S1a: A look at the hypergeometric distribution

The “null” situation

Here are two variables that are independent. Let’s think of x as an “exposure” indicator, and y as an “outcome”.

set.seed(234)
x = rbinom(100,1,.3)
y = rbinom(100,1,.4)

The 2x2 table relating exposure and outcome is:

library(gmodels)
CrossTable(x,y)

## 
##  
##    Cell Contents
## |-------------------------|
## |                       N |
## | Chi-square contribution |
## |           N / Row Total |
## |           N / Col Total |
## |         N / Table Total |
## |-------------------------|
## 
##  
## Total Observations in Table:  100 
## 
##  
##              | y 
##            x |         0 |         1 | Row Total | 
## -------------|-----------|-----------|-----------|
##            0 |        44 |        28 |        72 | 
##              |     0.000 |     0.000 |           | 
##              |     0.611 |     0.389 |     0.720 | 
##              |     0.721 |     0.718 |           | 
##              |     0.440 |     0.280 |           | 
## -------------|-----------|-----------|-----------|
##            1 |        17 |        11 |        28 | 
##              |     0.000 |     0.001 |           | 
##              |     0.607 |     0.393 |     0.280 | 
##              |     0.279 |     0.282 |           | 
##              |     0.170 |     0.110 |           | 
## -------------|-----------|-----------|-----------|
## Column Total |        61 |        39 |       100 | 
##              |     0.610 |     0.390 |           | 
## -------------|-----------|-----------|-----------|
## 
##

Notice that the marginal frequencies (column and row proportions for 0 and 1) are very similar for x and y. This arises by construction, because the two variables here were simulated separately.

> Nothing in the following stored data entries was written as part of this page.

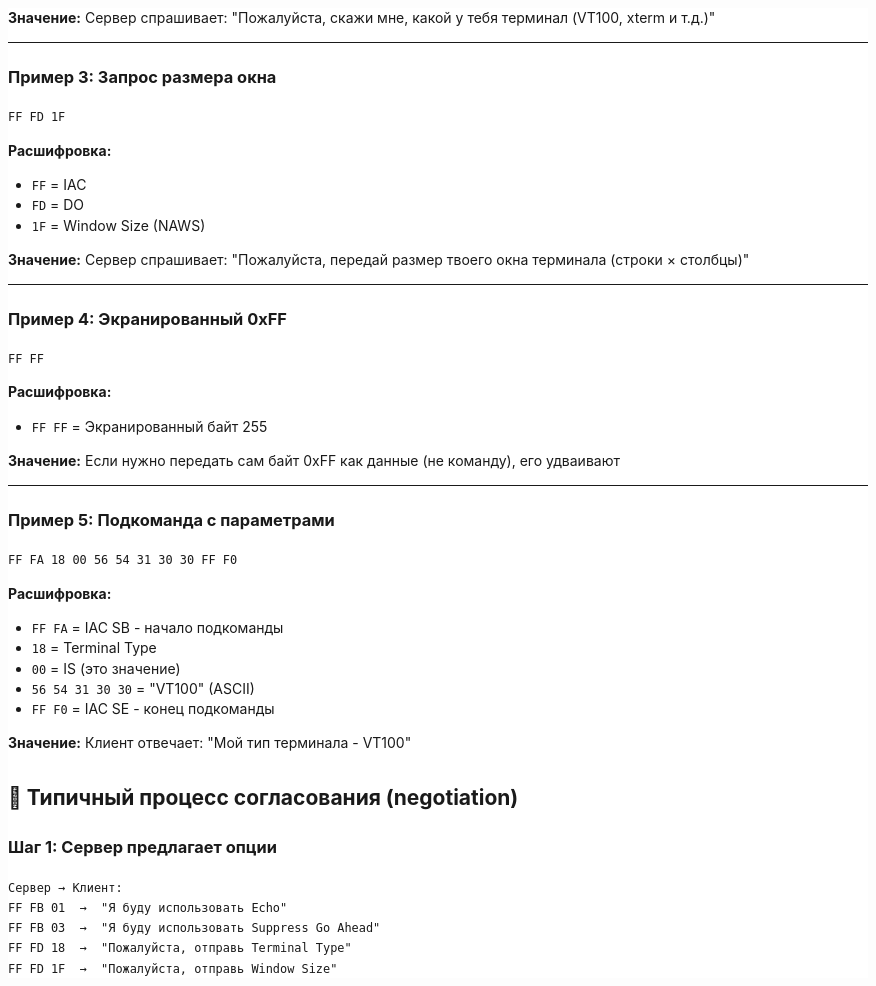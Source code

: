 **Значение:** Сервер спрашивает: "Пожалуйста, скажи мне, какой у тебя терминал (VT100, xterm и т.д.)"

---

### Пример 3: Запрос размера окна

```
FF FD 1F
```

**Расшифровка:**
- `FF` = IAC
- `FD` = DO
- `1F` = Window Size (NAWS)

**Значение:** Сервер спрашивает: "Пожалуйста, передай размер твоего окна терминала (строки × столбцы)"

---

### Пример 4: Экранированный 0xFF

```
FF FF
```

**Расшифровка:**
- `FF FF` = Экранированный байт 255

**Значение:** Если нужно передать сам байт 0xFF как данные (не команду), его удваивают

---

### Пример 5: Подкоманда с параметрами

```
FF FA 18 00 56 54 31 30 30 FF F0
```

**Расшифровка:**
- `FF FA` = IAC SB - начало подкоманды
- `18` = Terminal Type
- `00` = IS (это значение)
- `56 54 31 30 30` = "VT100" (ASCII)
- `FF F0` = IAC SE - конец подкоманды

**Значение:** Клиент отвечает: "Мой тип терминала - VT100"

## 🔄 Типичный процесс согласования (negotiation)

### Шаг 1: Сервер предлагает опции

```
Сервер → Клиент:
FF FB 01  →  "Я буду использовать Echo"
FF FB 03  →  "Я буду использовать Suppress Go Ahead"
FF FD 18  →  "Пожалуйста, отправь Terminal Type"
FF FD 1F  →  "Пожалуйста, отправь Window Size"
```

Exercise: What is the interpretation of the numbers 0.389 and 0.393 in this table?

A test for independence of x and y was produced by R.A. Fisher.

fisher.test(table(x,y))

## 
##  Fisher's Exact Test for Count Data
## 
## data:  table(x, y)
## p-value = 1
## alternative hypothesis: true odds ratio is not equal to 1
## 95 percent confidence interval:
##  0.3716153 2.7041308
## sample estimates:
## odds ratio 
##   1.016643

Exercise: What is the interpretation of this p-value?

How to produce “correlated binomial” responses?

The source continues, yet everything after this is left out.